Não é um filme fácil. Aliás, “Ruído Branco” nunca poderia ser um filme fácil. As tentativas para adaptar ao cinema o livro de Don DeLillo, publicado em 1985, nunca haviam dados frutos. A aclamada obra ganhou até a fama de ser um livro “inadaptável”. Acabou por caber a Noah Baumbach a missão de trazer esta história para o ecrã — o resultado chegou à Netflix a 30 de dezembro, depois de já ter passado pelos cinemas.
Esta é uma narrativa que satiriza a sociedade norte-americana dos anos 80 e se passa numa cidade fictícia muito ligada à universidade local. Acompanha uma família peculiar, encabeçada pelo pai, Jack (Adam Driver), um professor universitário especialista em “estudos hitlerianos”; e pela mãe, Babbette (Greta Gerwig), que dá aulas de ginástica a idosos. Vivem com quatro filhos/enteados fruto de múltiplas relações passadas.
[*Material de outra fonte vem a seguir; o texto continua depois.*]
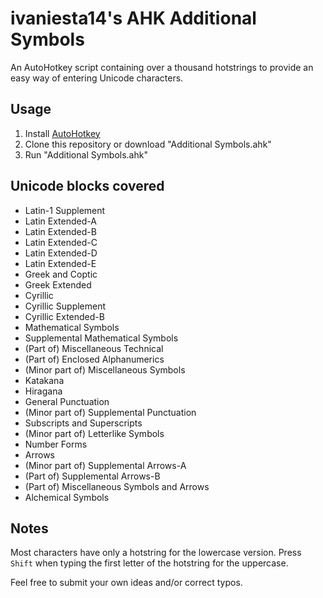 # ivaniesta14's AHK Additional Symbols

An AutoHotkey script containing over a thousand hotstrings to provide an easy way of entering Unicode characters.

## Usage

1. Install [AutoHotkey](https://autohotkey.com "AutoHotkey Homepage")
2. Clone this repository or download "Additional Symbols.ahk"
3. Run "Additional Symbols.ahk"

## Unicode blocks covered

- Latin-1 Supplement
- Latin Extended-A
- Latin Extended-B
- Latin Extended-C
- Latin Extended-D
- Latin Extended-E
- Greek and Coptic
- Greek Extended
- Cyrillic
- Cyrillic Supplement
- Cyrillic Extended-B
- Mathematical Symbols
- Supplemental Mathematical Symbols
- (Part of) Miscellaneous Technical
- (Part of) Enclosed Alphanumerics
- (Minor part of) Miscellaneous Symbols
- Katakana
- Hiragana
- General Punctuation
- (Minor part of) Supplemental Punctuation
- Subscripts and Superscripts
- (Minor part of) Letterlike Symbols
- Number Forms
- Arrows
- (Minor part of) Supplemental Arrows-A
- (Part of) Supplemental Arrows-B
- (Part of) Miscellaneous Symbols and Arrows
- Alchemical Symbols

## Notes

Most characters have only a hotstring for the lowercase version.
Press `Shift` when typing the first letter of the hotstring for the uppercase.

Feel free to submit your own ideas and/or correct typos.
O resultado é um lar agitado, por vezes caótico, onde todos falam por cima uns dos outros.
Toda esta família parece estar, de alguma forma, obcecada com a morte. Os pais, à noite, na cama, discutem sobre quem deveria morrer primeiro. Os filhos ficam vidrados quando um noticiário transmite imagens de um trágico acidente de avião. Curiosamente, “Ruído Branco” é muito sobre as distrações e tudo aquilo que nos abstrai da triste inevitabilidade que é a morte. De que toda a vida leva ao mesmo destino.
Esta história explora a desinformação e o excesso de informação, satiriza o pretensiosismo do mundo académico, foca-se na obsessão das pessoas por resolver os seus problemas com comprimidos, e acaba por se centrar também na manipulação a que os governos — e mesmo os entes queridos — podem sujeitar as pessoas.
“Ruído Branco” é particularmente pertinente nesta era. As ideias de Don DeLillo mantêm-se relevantes, sobretudo quando um desastre entre um camião e um comboio de mercadorias solta no ar uma nuvem tóxica, meio sobrenatural, que vai obrigar à evacuação da cidade — e provocar um real perigo de morte em todos os protagonistas.
Certamente que muitos espectadores se poderão identificar com um fenómeno destes tendo em conta que passaram recentemente por uma pandemia que abalou o mundo — e em que muitos destes temas estiveram em voga. Além disso, existe uma linha narrativa que acabará por explorar a origem dos comprimidos misteriosos que Babbette anda a consumir — e que levarão a um desfecho mais noir do enredo.
Noah Baumbach, realizador e argumentista talentoso, conhecido pelos seus filmes realistas, não parecia uma escolha óbvia para ser o cineasta responsável por esta adaptação. “Ruído Branco” era uma obra que exigia uma dimensão visual de espetacularidade, de algum surrealismo, de teatralidade. Mas o americano de 53 anos conseguiu cumprir com tudo isto — desde a sequência vibrante no carro até ao número musical final.
O grande problema de “Ruído Branco”, um filme de autor que custou quase 100 milhões de euros à Netflix, é que o público em geral pode não estar propriamente a identificar-se. Não é segredo nenhum. Basta ler as centenas ou milhares de comentários de espectadores espalhados pelas redes sociais. Ou consultar sites especializados como o Rotten Tomatoes ou o Metacritic, onde, mesmo que tenha conseguido várias boas críticas, se pode comprovar que não conseguiu conquistar a grande maioria da audiência.
O tom coreografado, os diálogos inusitados e o absurdo que caracteriza o guião não terão ajudado, certamente, a que o público atingisse a dimensão da “suspension of disbelief” — ou seja, a “suspensão da descrença”. Que é como quem diz que a grande maioria dos espectadores não se terá conseguido identificar porque nunca chegou a ver “Ruído Branco” como uma história realista, não se conseguiu abstrair do facto de estar a ver uma ficção, não se conseguiu relacionar com uma história que pode fazer pouco sentido, ser confusa e, lá está, difícil. As personagens não são propriamente relacionáveis, as coisas que dizem muito menos. Baumbach pode ter cumprido uma missão desafiante e exigente, expandindo os seus limites enquanto cineasta; mas temos algumas dúvidas sobre a eficácia da adaptação. Talvez “Ruído Branco” continue a ser, acima de tudo, uma obra para conhecer em livro.